Антонио встал со мной рядом с аркебузой в руках и еще одной за спиной. Я швырнул на землю свою незаряженную, взял оружие из его рук и продолжил стрелять в паладинов.
– Пожалуйста, не надо! – молили они. – Спаси нас, Архангел!
Антонио их добивал. Бал и несколько человек из Компании вернулись с чанами масла. Его вылили на тела, живые и мертвые, и все подожгли.
Вой червей смешался с людскими криками. Мы залили маслом все что могли, пока не окружили все жарким огнем, создав линию защиты против червей.
Некоторые пытались перескочить через пламя – и все равно загорались. Их вопли стали пронзительными, и вскоре оглушительный вой червей превратился в хор. Но если хоть один выберется и проживет достаточно долго, чтобы проникнуть внутрь замка…
– Спалить весь проклятый замок, – приказал я. – Сровнять с землей.
– Но как же Крум? – спросил Тревор.
– У нас есть три других форта, чтобы его встретить.

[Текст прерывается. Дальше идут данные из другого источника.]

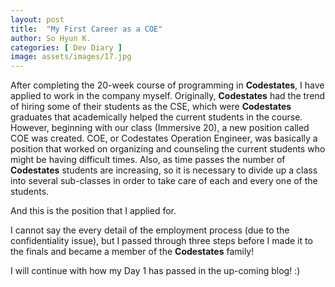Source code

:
 ```yaml
---
layout: post
title:  "My First Career as a COE"
author: So Hyun K.
categories: [ Dev Diary ]
image: assets/images/17.jpg
---
```


After completing the 20-week course of programming in **Codestates**, I have applied to work in the company myself.
Originally, **Codestates** had the trend of hiring some of their students as the CSE, which were **Codestates** graduates that academically helped the current students in the course.
However, beginning with our class (Immersive 20), a new position called COE was created.
COE, or Codestates Operation Engineer, was basically a position that worked on organizing and counseling the current students who might be having difficult times.
Also, as time passes the number of **Codestates** students are increasing, so it is necessary to divide up a class into several sub-classes in order to take care of each and every one of the students.

And this is the position that I applied for.

I cannot say the every detail of the employment process (due to the confidentiality issue), but I passed through three steps before I made it to the finals and became a member of the **Codestates** family!

I will continue with how my Day 1 has passed in the up-coming blog! :)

Немедленно начинайте эвакуацию!
Я обернулся и посмотрел на замок. Кто-то наблюдал за мной, стоя у окна на самом верху.
То была моя дочь, черный шарф скрывал ее волосы. Она пристально смотрела на меня. Из-за дыма я не мог быть уверен, но готов поклясться – она даже усмехалась.
22. Михей
Я проснулся в спальне замка, окна были затянуты плотной завесой ночи.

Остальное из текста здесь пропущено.